**Requirement**
All entries are to be printed again exactly, with their images omitted.

####

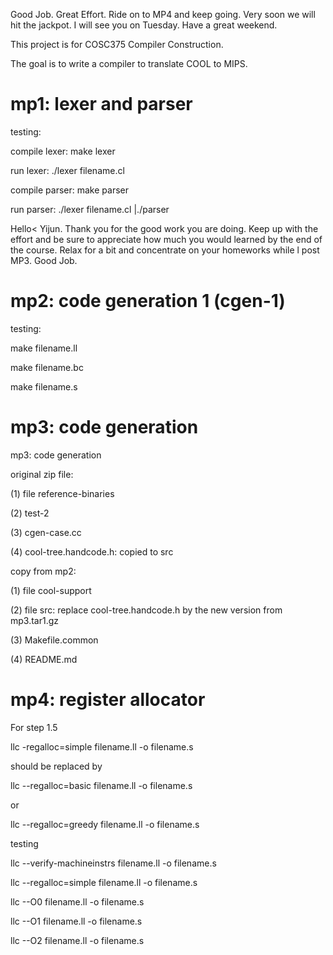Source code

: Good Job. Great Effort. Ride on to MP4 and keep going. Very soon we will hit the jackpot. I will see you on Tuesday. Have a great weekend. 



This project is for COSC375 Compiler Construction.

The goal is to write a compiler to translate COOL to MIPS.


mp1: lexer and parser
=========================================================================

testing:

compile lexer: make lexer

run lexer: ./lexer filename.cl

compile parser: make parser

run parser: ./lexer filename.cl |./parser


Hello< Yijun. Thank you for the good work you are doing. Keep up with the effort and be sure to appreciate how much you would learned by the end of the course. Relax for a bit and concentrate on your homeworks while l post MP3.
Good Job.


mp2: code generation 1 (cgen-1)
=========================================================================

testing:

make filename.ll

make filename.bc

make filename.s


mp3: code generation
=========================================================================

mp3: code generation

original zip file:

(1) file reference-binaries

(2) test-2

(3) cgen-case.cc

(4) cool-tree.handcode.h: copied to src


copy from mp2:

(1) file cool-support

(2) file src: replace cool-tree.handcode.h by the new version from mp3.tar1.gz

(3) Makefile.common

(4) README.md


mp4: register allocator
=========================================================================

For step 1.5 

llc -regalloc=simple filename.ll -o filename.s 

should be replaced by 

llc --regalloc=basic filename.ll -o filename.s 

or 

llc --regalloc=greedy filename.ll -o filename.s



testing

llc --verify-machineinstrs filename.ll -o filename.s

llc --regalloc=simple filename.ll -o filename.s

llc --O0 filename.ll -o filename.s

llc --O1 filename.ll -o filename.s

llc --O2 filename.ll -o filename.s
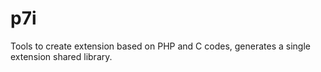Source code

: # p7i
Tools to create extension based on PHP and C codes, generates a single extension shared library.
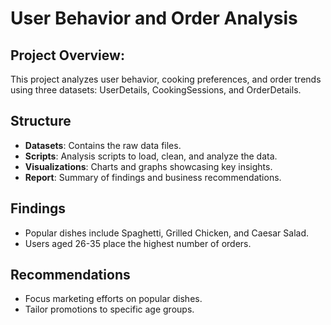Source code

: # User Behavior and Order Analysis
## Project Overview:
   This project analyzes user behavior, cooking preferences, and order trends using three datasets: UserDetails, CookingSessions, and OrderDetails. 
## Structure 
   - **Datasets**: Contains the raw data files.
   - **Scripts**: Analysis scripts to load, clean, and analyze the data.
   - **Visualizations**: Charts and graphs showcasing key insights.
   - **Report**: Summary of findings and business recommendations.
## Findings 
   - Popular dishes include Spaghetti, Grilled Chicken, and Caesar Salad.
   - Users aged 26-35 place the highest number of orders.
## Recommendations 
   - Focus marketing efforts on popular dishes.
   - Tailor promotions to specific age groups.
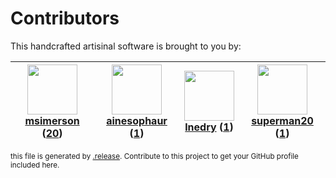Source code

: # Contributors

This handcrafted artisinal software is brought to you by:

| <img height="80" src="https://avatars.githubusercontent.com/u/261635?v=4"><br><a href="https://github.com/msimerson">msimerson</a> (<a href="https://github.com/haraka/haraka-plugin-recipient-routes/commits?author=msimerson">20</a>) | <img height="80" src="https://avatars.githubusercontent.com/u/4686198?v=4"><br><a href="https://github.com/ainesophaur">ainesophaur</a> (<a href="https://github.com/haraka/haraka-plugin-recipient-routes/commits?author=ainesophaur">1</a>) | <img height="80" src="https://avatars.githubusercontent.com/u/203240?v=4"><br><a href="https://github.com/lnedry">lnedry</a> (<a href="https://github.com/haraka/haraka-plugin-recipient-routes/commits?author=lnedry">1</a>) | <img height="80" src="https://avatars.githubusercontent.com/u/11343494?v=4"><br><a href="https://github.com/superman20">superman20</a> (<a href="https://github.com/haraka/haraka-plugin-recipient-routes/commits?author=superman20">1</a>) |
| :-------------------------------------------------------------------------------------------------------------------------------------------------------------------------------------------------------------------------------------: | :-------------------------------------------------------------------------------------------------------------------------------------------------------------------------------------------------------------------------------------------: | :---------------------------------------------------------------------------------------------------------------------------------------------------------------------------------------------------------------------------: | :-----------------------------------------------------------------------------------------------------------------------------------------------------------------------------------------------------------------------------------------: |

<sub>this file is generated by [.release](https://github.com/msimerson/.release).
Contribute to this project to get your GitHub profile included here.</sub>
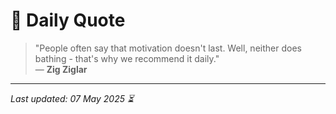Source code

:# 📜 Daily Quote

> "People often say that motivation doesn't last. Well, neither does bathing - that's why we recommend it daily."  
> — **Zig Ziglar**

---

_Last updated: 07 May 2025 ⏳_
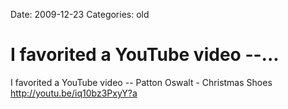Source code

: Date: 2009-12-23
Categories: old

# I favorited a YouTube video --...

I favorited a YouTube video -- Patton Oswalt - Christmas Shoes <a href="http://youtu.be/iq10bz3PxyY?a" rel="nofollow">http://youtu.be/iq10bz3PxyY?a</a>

####

**Result**
Source code

: Good Job. Great Effort. Ride on to MP4 and keep going. Very soon we will hit the jackpot. I will see you on Tuesday. Have a great weekend. 



This project is for COSC375 Compiler Construction.

The goal is to write a compiler to translate COOL to MIPS.


mp1: lexer and parser
=========================================================================

testing:

compile lexer: make lexer

run lexer: ./lexer filename.cl

compile parser: make parser

run parser: ./lexer filename.cl |./parser


Hello< Yijun. Thank you for the good work you are doing. Keep up with the effort and be sure to appreciate how much you would learned by the end of the course. Relax for a bit and concentrate on your homeworks while l post MP3.
Good Job.


mp2: code generation 1 (cgen-1)
=========================================================================

testing:

make filename.ll

make filename.bc

make filename.s


mp3: code generation
=========================================================================

mp3: code generation

original zip file:

(1) file reference-binaries

(2) test-2

(3) cgen-case.cc

(4) cool-tree.handcode.h: copied to src


copy from mp2:

(1) file cool-support

(2) file src: replace cool-tree.handcode.h by the new version from mp3.tar1.gz

(3) Makefile.common

(4) README.md


mp4: register allocator
=========================================================================

For step 1.5 

llc -regalloc=simple filename.ll -o filename.s 

should be replaced by 

llc --regalloc=basic filename.ll -o filename.s 

or 

llc --regalloc=greedy filename.ll -o filename.s



testing

llc --verify-machineinstrs filename.ll -o filename.s

llc --regalloc=simple filename.ll -o filename.s

llc --O0 filename.ll -o filename.s

llc --O1 filename.ll -o filename.s

llc --O2 filename.ll -o filename.s
Source code

: # p7i
Tools to create extension based on PHP and C codes, generates a single extension shared library.
Source code

: # User Behavior and Order Analysis
## Project Overview:
   This project analyzes user behavior, cooking preferences, and order trends using three datasets: UserDetails, CookingSessions, and OrderDetails. 
## Structure 
   - **Datasets**: Contains the raw data files.
   - **Scripts**: Analysis scripts to load, clean, and analyze the data.
   - **Visualizations**: Charts and graphs showcasing key insights.
   - **Report**: Summary of findings and business recommendations.
## Findings 
   - Popular dishes include Spaghetti, Grilled Chicken, and Caesar Salad.
   - Users aged 26-35 place the highest number of orders.
## Recommendations 
   - Focus marketing efforts on popular dishes.
   - Tailor promotions to specific age groups.
Source code

: # Contributors

This handcrafted artisinal software is brought to you by:

| <img height="80" src="https://avatars.githubusercontent.com/u/261635?v=4"><br><a href="https://github.com/msimerson">msimerson</a> (<a href="https://github.com/haraka/haraka-plugin-recipient-routes/commits?author=msimerson">20</a>) | <img height="80" src="https://avatars.githubusercontent.com/u/4686198?v=4"><br><a href="https://github.com/ainesophaur">ainesophaur</a> (<a href="https://github.com/haraka/haraka-plugin-recipient-routes/commits?author=ainesophaur">1</a>) | <img height="80" src="https://avatars.githubusercontent.com/u/203240?v=4"><br><a href="https://github.com/lnedry">lnedry</a> (<a href="https://github.com/haraka/haraka-plugin-recipient-routes/commits?author=lnedry">1</a>) | <img height="80" src="https://avatars.githubusercontent.com/u/11343494?v=4"><br><a href="https://github.com/superman20">superman20</a> (<a href="https://github.com/haraka/haraka-plugin-recipient-routes/commits?author=superman20">1</a>) |
| :-------------------------------------------------------------------------------------------------------------------------------------------------------------------------------------------------------------------------------------: | :-------------------------------------------------------------------------------------------------------------------------------------------------------------------------------------------------------------------------------------------: | :---------------------------------------------------------------------------------------------------------------------------------------------------------------------------------------------------------------------------: | :-----------------------------------------------------------------------------------------------------------------------------------------------------------------------------------------------------------------------------------------: |

<sub>this file is generated by [.release](https://github.com/msimerson/.release).
Contribute to this project to get your GitHub profile included here.</sub>
Source code

:# 📜 Daily Quote

> "People often say that motivation doesn't last. Well, neither does bathing - that's why we recommend it daily."  
> — **Zig Ziglar**

---

_Last updated: 07 May 2025 ⏳_
Source code

: Date: 2009-12-23
Categories: old

# I favorited a YouTube video --...

I favorited a YouTube video -- Patton Oswalt - Christmas Shoes <a href="http://youtu.be/iq10bz3PxyY?a" rel="nofollow">http://youtu.be/iq10bz3PxyY?a</a>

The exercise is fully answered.